Time to update this page again! Jonathan Rees has taken on the substantial task of trying to resolve this issue that has raged for years. He's seeking comments on a new document that tried to capture the arguments and proposals in one place: Providing and discovering definitions of URIs.
My own (short) comments on that are in the TAG mailing list archive.
Incidentally, I have removed the links to Ian Davis's blog posts from this page as they are no longer online. Originally they were at:
- Is 303 Really Necessary? (http://iand.posterous.com/is-303-really-necessary)
- A Guide to Publishing Linked Data Without Redirects (http://iand.posterous.com/a-guide-to-publishing-linked-data-without-red)
Since I posted this, Ian has written a new blog post that centres on making use of the Content-Location HTTP Response header. I admit I'd not heard of this header (but I seem to have been in good company). The HTTP-bis Working Group's current draft on this topic includes a set of rules for parsing the headers that show how a 200 response could be given for a non-information resource as the Content-Location header points to the information resource that describes it. Details in Ian's post.
This might work and, if adopted and implemented consistenty could be an alternative for 303 redirects. Time will tell.
I wrote a short piece
about this on the W3C Team blog that is primarily about publicising the erratum
in the POWDER specifiation of
wdrs:describedby. That piece, and the various things it links to, mean that
any discussion of the errors made would be redundant here.

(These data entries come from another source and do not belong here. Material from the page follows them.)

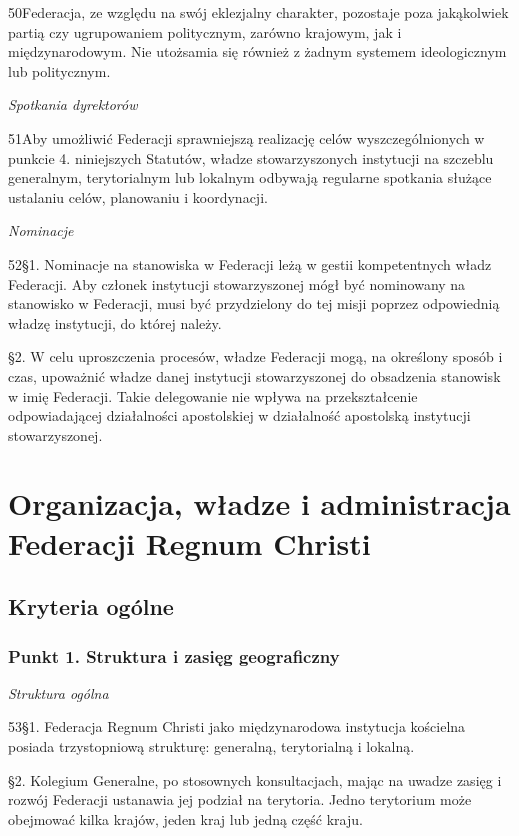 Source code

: ﻿\documentclass{book}
\newcommand{\lett}[1]{\lettrine[findent=6pt]{#1}}
\newcommand{\ssec}[1]{\vspace{1em}\textit{#1}\vspace{.5em}\nopagebreak}
\begin{document}
\lett{50} Federacja, ze względu na swój eklezjalny charakter, pozostaje poza jakąkolwiek partią czy ugrupowaniem politycznym, zarówno krajowym, jak i międzynarodowym. Nie utożsamia się również z żadnym systemem ideologicznym lub politycznym.
 
\ssec{Spotkania dyrektorów}
 
\lett{51} Aby umożliwić Federacji sprawniejszą realizację celów wyszczególnionych w punkcie 4. niniejszych Statutów, władze stowarzyszonych instytucji na szczeblu generalnym, terytorialnym lub lokalnym odbywają regularne spotkania służące ustalaniu celów, planowaniu i koordynacji.
 
\ssec{Nominacje}
 
\lett{52} \S{}1. Nominacje na stanowiska w Federacji leżą w gestii kompetentnych władz Federacji. Aby członek instytucji stowarzyszonej mógł być nominowany na stanowisko w Federacji, musi być przydzielony do tej misji poprzez odpowiednią władzę instytucji, do której należy.


\S{}2. W celu uproszczenia procesów, władze Federacji mogą, na określony sposób i czas, upoważnić władze danej instytucji stowarzyszonej do obsadzenia stanowisk w imię Federacji. Takie delegowanie nie wpływa na przekształcenie odpowiadającej działalności apostolskiej w działalność apostolską instytucji stowarzyszonej.
 


 \part{Organizacja, władze i administracja\\Federacji Regnum Christi}


 \chapter{Kryteria ogólne}


\section{Punkt 1. Struktura i zasięg geograficzny}


\ssec{Struktura ogólna}
 
\lett{53} \S{}1. Federacja Regnum Christi jako międzynarodowa instytucja kościelna posiada trzystopniową strukturę: generalną, terytorialną i lokalną.


\S{}2. Kolegium Generalne, po stosownych konsultacjach, mając na uwadze zasięg i rozwój Federacji ustanawia jej podział na terytoria. Jedno terytorium może obejmować kilka krajów, jeden kraj lub jedną część kraju.
 
\end{document}
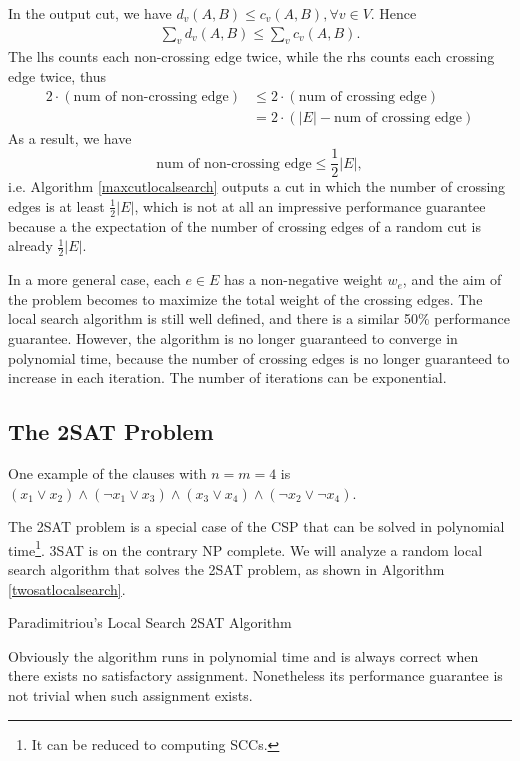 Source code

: In the output cut, we have $d_v(A,B)\leq c_v(A,B),\forall v\in V$. Hence 
\begin{align*}
\sum_vd_v(A,B)\leq \sum_vc_v(A,B).
\end{align*}
The lhs counts each non-crossing edge twice, while the rhs counts each crossing edge twice, thus 
\begin{align*}
2\cdot(\text{num of non-crossing edge})&\leq 2\cdot(\text{num of crossing edge})\\
&=2\cdot(\lvert E\rvert-\text{num of crossing edge})
\end{align*}
As a result, we have 
$$\text{num of non-crossing edge}\leq\frac{1}{2}\lvert E\rvert,$$ i.e. Algorithm \ref{maxcutlocalsearch} outputs a cut in which the number of crossing edges is at least $\frac{1}{2}\lvert E\rvert$, which is not at all an impressive performance guarantee because a the expectation of the number of crossing edges of a random cut is already $\frac{1}{2}\lvert E\rvert$.

In a more general case, each $e\in E$ has a non-negative weight $w_e$, and the aim of the problem becomes to maximize the total weight of the crossing edges. The local search algorithm is still well defined, and there is a similar 50\% performance guarantee. However, the algorithm is no longer guaranteed to converge in polynomial time, because the number of crossing edges is no longer guaranteed to increase in each iteration. The number of iterations can be exponential.
\subsection{The 2SAT Problem}
\begin{description}
\end{description}
One example of the clauses with $n=m=4$ is $(x_1\lor x_2)\land(\neg x_1\lor x_3)\land(x_3\lor x_4)\land(\neg x_2\lor\neg x_4)$.

The 2SAT problem is a special case of the CSP that can be solved in polynomial time\footnote{It can be reduced to computing SCCs.}. 3SAT is on the contrary NP complete. We will analyze a random local search algorithm that solves the 2SAT problem, as shown in Algorithm \ref{twosatlocalsearch}.
\begin{algorithm}[ht]
\caption{Paradimitriou's Local Search 2SAT Algorithm}\label{twosatlocalsearch}
\begin{algorithmic}[1]
\Else{}
\EndIf\EndFor\EndFor
{}
\end{algorithmic}
\end{algorithm}
Obviously the algorithm runs in polynomial time and is always correct when there exists no satisfactory assignment. Nonetheless its performance guarantee is not trivial when such assignment exists.

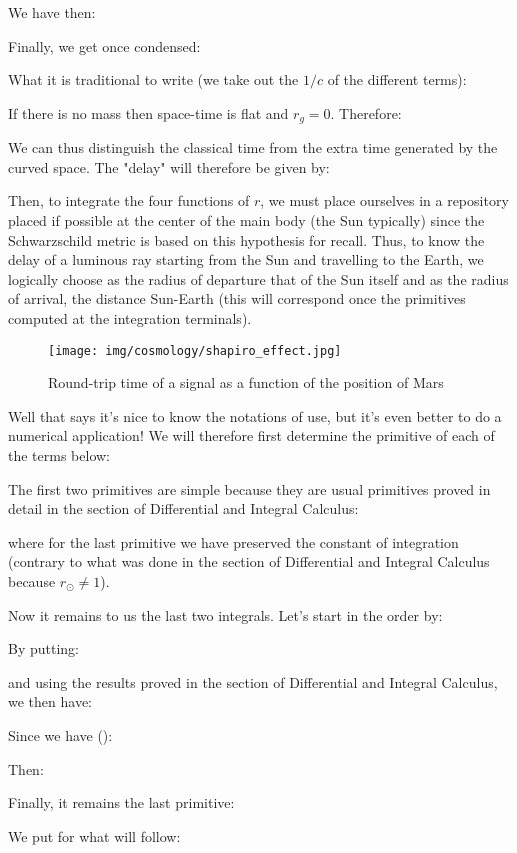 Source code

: 	We have then:
	
	Finally, we get once condensed:
	
	What it is traditional to write (we take out the $1 / c$ of the different terms):
	
	If there is no mass then space-time is flat and $r_g=0$. Therefore:
	
	We can thus distinguish the classical time from the extra time generated by the curved space. The "delay" will therefore be given by:
	
	Then, to integrate the four functions of $r$, we must place ourselves in a repository placed if possible at the center of the main body (the Sun typically) since the Schwarzschild metric is based on this hypothesis for recall. Thus, to know the delay of a luminous ray starting from the Sun and travelling to the Earth, we logically choose as the radius of departure that of the Sun itself and as the radius of arrival, the distance Sun-Earth (this will correspond once the primitives computed at the integration terminals).
	\begin{figure}[H]
		\centering
		\texttt{[image: img/cosmology/shapiro\_effect.jpg]}	
		\caption{Round-trip time of a signal as a function of the position of Mars}
	\end{figure}
	Well that says it's nice to know the notations of use, but it's even better to do a numerical application! We will therefore first determine the primitive of each of the terms below:
	
	The first two primitives are simple because they are usual primitives proved in detail in the section of Differential and Integral Calculus:
	
	where for the last primitive we have preserved the constant of integration (contrary to what was done in the section of Differential and Integral Calculus because $r_\odot\neq 1$).

	Now it remains to us the last two integrals. Let's start in the order by:
	
	By putting:
	
	and using the results proved in the section of Differential and Integral Calculus, we then have:
	
	Since we have ():
	
	Then:
	
	Finally, it remains the last primitive:
	
	We put for what will follow:
	
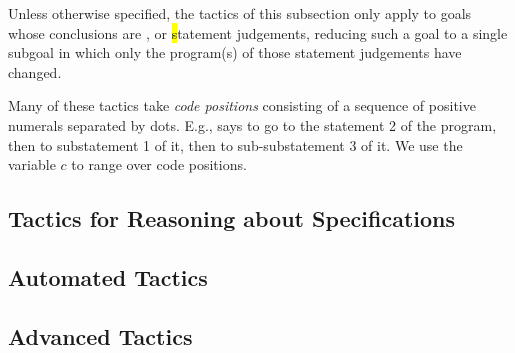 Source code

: Unless otherwise specified, the tactics of this subsection only apply
to goals whose conclusions are \prhl, \phl or \hl statement
judgements, reducing such a goal to a single subgoal in which only the
program(s) of those statement judgements have changed.

Many of these tactics take \emph{code positions} consisting of a
sequence of positive numerals separated by dots.  E.g., 
says to go to the statement 2 of the program, then to substatement 1
of it, then to sub-substatement 3 of it. We use the variable $c$ to
range over code positions.















\subsection{Tactics for Reasoning about Specifications}














\subsection{Automated Tactics}
\label{subsec:automatedtactics}




\subsection{Advanced Tactics}
\label{subsec:advancedtactics}



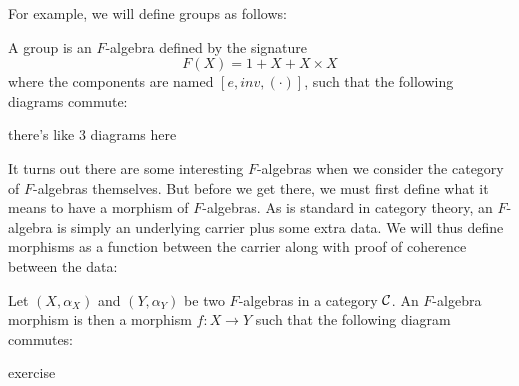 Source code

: For example, we will define groups as follows:

\begin{definition}[Group]
  A group is an $F$-algebra defined by the signature $$ F(X) = 1 + X + X \times X $$ where the components are named $[e, inv, (\cdot)]$, such that the following diagrams commute:

  \todo there's like 3 diagrams here
    



\end{definition}

It turns out there are some interesting $F$-algebras when we consider the category of $F$-algebras themselves.
But before we get there, we must first define what it means to have a morphism of $F$-algebras.
As is standard in category theory, an $F$-algebra is simply an underlying carrier plus some extra data.
We will thus define morphisms as a function between the carrier along with proof of coherence between the data:

\begin{definition}
  Let $(X, \alpha_X)$ and $(Y, \alpha_Y)$ be two $F$-algebras in a category $\calC$.
  An $F$-algebra morphism is then a morphism $f : X \rightarrow Y$ such that the following diagram commutes:

\end{definition}

\todo exercise

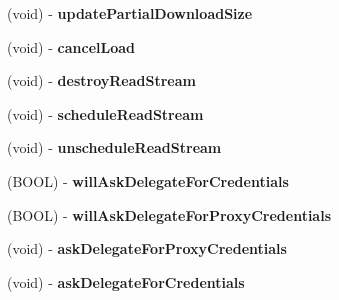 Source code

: \begin{DoxyCompactItemize}
\item 
\hypertarget{interface_a_s_i_h_t_t_p_request_07_08_aa1a2623d26fc118ae099a6325444a2f4}{
(void) -\/ {\bfseries update\-Partial\-Download\-Size}}
\label{interface_a_s_i_h_t_t_p_request_07_08_aa1a2623d26fc118ae099a6325444a2f4}

\item 
\hypertarget{interface_a_s_i_h_t_t_p_request_07_08_ad64a88ff354a1e9acd0e50f6bd6383af}{
(void) -\/ {\bfseries cancel\-Load}}
\label{interface_a_s_i_h_t_t_p_request_07_08_ad64a88ff354a1e9acd0e50f6bd6383af}

\item 
\hypertarget{interface_a_s_i_h_t_t_p_request_07_08_ab3dbbd41ced7e54f058267aaa2e80150}{
(void) -\/ {\bfseries destroy\-Read\-Stream}}
\label{interface_a_s_i_h_t_t_p_request_07_08_ab3dbbd41ced7e54f058267aaa2e80150}

\item 
\hypertarget{interface_a_s_i_h_t_t_p_request_07_08_a9298c802e2cd503d0f3ae6f508f59e52}{
(void) -\/ {\bfseries schedule\-Read\-Stream}}
\label{interface_a_s_i_h_t_t_p_request_07_08_a9298c802e2cd503d0f3ae6f508f59e52}

\item 
\hypertarget{interface_a_s_i_h_t_t_p_request_07_08_a036ae593e23c948377acca2d405ab265}{
(void) -\/ {\bfseries unschedule\-Read\-Stream}}
\label{interface_a_s_i_h_t_t_p_request_07_08_a036ae593e23c948377acca2d405ab265}

\item 
\hypertarget{interface_a_s_i_h_t_t_p_request_07_08_a2fb19d10e5d6449c7845042add6dc2a1}{
(\-B\-O\-O\-L) -\/ {\bfseries will\-Ask\-Delegate\-For\-Credentials}}
\label{interface_a_s_i_h_t_t_p_request_07_08_a2fb19d10e5d6449c7845042add6dc2a1}

\item 
\hypertarget{interface_a_s_i_h_t_t_p_request_07_08_a52ecd8ea9d13c585c86a7f9031f1d2e8}{
(\-B\-O\-O\-L) -\/ {\bfseries will\-Ask\-Delegate\-For\-Proxy\-Credentials}}
\label{interface_a_s_i_h_t_t_p_request_07_08_a52ecd8ea9d13c585c86a7f9031f1d2e8}

\item 
\hypertarget{interface_a_s_i_h_t_t_p_request_07_08_a545869781fbd1e24ed126da754536006}{
(void) -\/ {\bfseries ask\-Delegate\-For\-Proxy\-Credentials}}
\label{interface_a_s_i_h_t_t_p_request_07_08_a545869781fbd1e24ed126da754536006}

\item 
\hypertarget{interface_a_s_i_h_t_t_p_request_07_08_a44501e22716b6373457e7f235775662c}{
(void) -\/ {\bfseries ask\-Delegate\-For\-Credentials}}
\label{interface_a_s_i_h_t_t_p_request_07_08_a44501e22716b6373457e7f235775662c}


\end{DoxyCompactItemize}
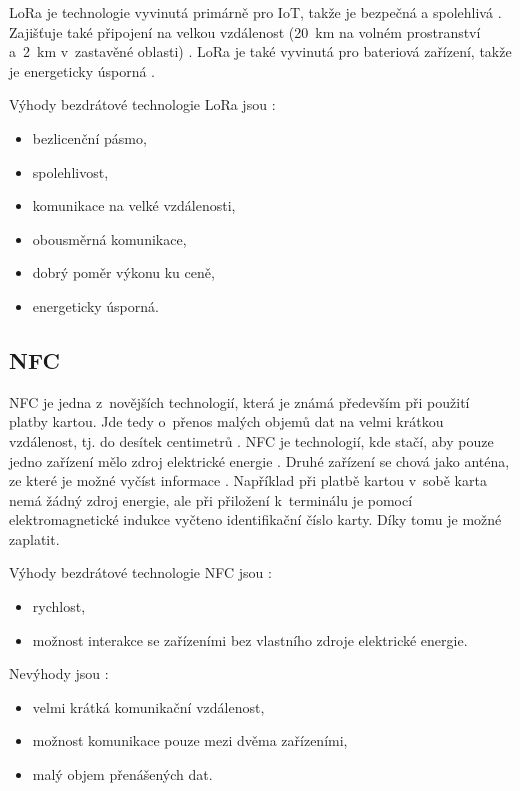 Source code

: LoRa je technologie vyvinutá primárně pro IoT, takže je bezpečná a spolehlivá \cite{LoRa_IoT_PORT}. Zajišťuje také připojení na velkou vzdálenost (20~km na 
volném prostranství a~2~km v~zastavěné oblasti) \cite{LoRa_IoT_PORT}. LoRa je také vyvinutá pro bateriová zařízení, takže je energeticky 
úsporná \cite{LoRa_IoT_PORT}.

Výhody bezdrátové technologie LoRa jsou \cite{LoRa_IoT_PORT}:
\begin{itemize}
  \item bezlicenční pásmo,
  \item spolehlivost,
  \item komunikace na velké vzdálenosti,
  \item obousměrná komunikace,
  \item dobrý poměr výkonu ku ceně,
  \item energeticky úsporná.
\end{itemize}

\subsection{NFC}
NFC je jedna z~novějších technologií, která je známá především při použití platby kartou. Jde tedy o~přenos malých objemů dat na velmi krátkou 
vzdálenost, tj. do desítek centimetrů \cite{Bezdrat_muni}. NFC je technologií, kde stačí, aby pouze jedno zařízení mělo zdroj elektrické 
energie \cite{Bezdrat_muni}. Druhé zařízení se chová jako anténa, ze které je možné vyčíst informace \cite{Bezdrat_muni}. Například při 
platbě kartou v~sobě karta nemá žádný zdroj energie, ale při přiložení k~terminálu je pomocí elektromagnetické indukce vyčteno identifikační
číslo karty. Díky tomu je možné zaplatit. 

Výhody bezdrátové technologie NFC jsou \cite{Bezdrat_muni}:
\begin{itemize}
  \item rychlost,
  \item možnost interakce se zařízeními bez vlastního zdroje elektrické energie.
\end{itemize}

Nevýhody jsou \cite{Bezdrat_muni}:
\begin{itemize}
  \item velmi krátká komunikační vzdálenost,
  \item možnost komunikace pouze mezi dvěma zařízeními, 
  \item malý objem přenášených dat.
\end{itemize}

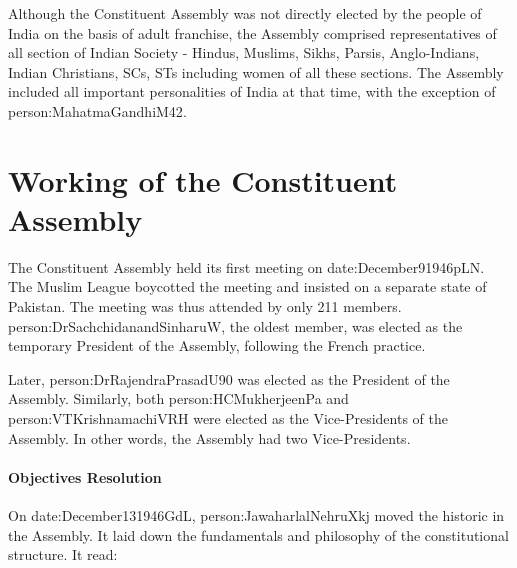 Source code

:Although the Constituent Assembly was not directly elected by the people of India on the basis of adult franchise, the Assembly comprised representatives of all section of Indian Society - Hindus, Muslims, Sikhs, Parsis, Anglo-Indians, Indian Christians, SCs, STs including women of all these sections. The Assembly included all important personalities of India at that time, with the exception of \gls{person:MahatmaGandhiM42}.

\section{Working of the Constituent Assembly}

The Constituent Assembly held its first meeting on \gls{date:December91946pLN}. The Muslim League boycotted the meeting and insisted on a separate state of Pakistan. The meeting was thus attended by only 211 members. {\gls{person:DrSachchidanandSinharuW}, the oldest member, was elected as the temporary President of the Assembly, following the French practice.}

Later, \gls{person:DrRajendraPrasadU90} was elected as the President of the Assembly. Similarly, both \gls{person:HCMukherjeenPa} and \gls{person:VTKrishnamachiVRH} were elected as the Vice-Presidents of the Assembly. In other words, the Assembly had two Vice-Presidents.

\paragraph{Objectives Resolution}

On \gls{date:December131946GdL}, \gls{person:JawaharlalNehruXkj} moved the historic  in the Assembly. It laid down the fundamentals and philosophy of the constitutional structure. It read:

Talis CTO Ian Davis has posted a blog entry in which he argues that the convention in the linked data world of giving URIs to 'things' that, when dereferenced, point to a document which is at a different location but that describes the identified thing, is a barrier to LD adoption.
Where I disagree is on Ian's solution which is that we should stop using HTTP's 303 response and just get over ourselves an use 200, adding some triples along the way to retain the distinction between Information Resources (electronic documents, images, etc) and non-Information Resources (everything else).
Quoting from RFC 2616
HTTP Response Code 200 OK means "The request has succeeded."
HTTP Response Code 303 See Other means "The response to the request can be found under a different URI and SHOULD be retrieved using a GET method on that resource. This method exists primarily to allow the output of a POST-activated script to redirect the user agent to a selected resource. The new URI is not a substitute reference for the originally requested resource."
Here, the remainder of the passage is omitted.